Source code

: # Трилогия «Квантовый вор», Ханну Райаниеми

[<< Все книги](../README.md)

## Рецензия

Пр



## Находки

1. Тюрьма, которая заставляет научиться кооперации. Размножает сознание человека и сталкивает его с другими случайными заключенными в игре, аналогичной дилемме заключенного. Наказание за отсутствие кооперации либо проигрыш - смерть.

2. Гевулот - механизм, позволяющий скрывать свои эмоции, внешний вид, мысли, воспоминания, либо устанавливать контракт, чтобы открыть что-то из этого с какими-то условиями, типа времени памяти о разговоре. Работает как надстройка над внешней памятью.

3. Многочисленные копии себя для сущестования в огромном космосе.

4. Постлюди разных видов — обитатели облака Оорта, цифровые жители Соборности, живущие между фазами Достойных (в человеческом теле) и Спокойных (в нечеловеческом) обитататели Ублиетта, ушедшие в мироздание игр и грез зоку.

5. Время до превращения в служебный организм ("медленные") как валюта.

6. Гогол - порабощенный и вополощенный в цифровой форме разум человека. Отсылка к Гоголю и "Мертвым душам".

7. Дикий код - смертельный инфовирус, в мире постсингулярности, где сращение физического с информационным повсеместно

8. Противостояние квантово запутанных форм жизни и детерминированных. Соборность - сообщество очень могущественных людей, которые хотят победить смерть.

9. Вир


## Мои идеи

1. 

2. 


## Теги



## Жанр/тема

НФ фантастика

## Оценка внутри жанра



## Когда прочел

> TO DO
Set down only these lines, exactly: the line containing "7. Дикий код" and each line after it, through the end of the listing.

> WRITTEN REPLY
7. Дикий код - смертельный инфовирус, в мире постсингулярности, где сращение физического с информационным повсеместно

8. Противостояние квантово запутанных форм жизни и детерминированных. Соборность - сообщество очень могущественных людей, которые хотят победить смерть.

9. Вир


## Мои идеи

1. 

2. 


## Теги



## Жанр/тема

НФ фантастика

## Оценка внутри жанра



## Когда прочел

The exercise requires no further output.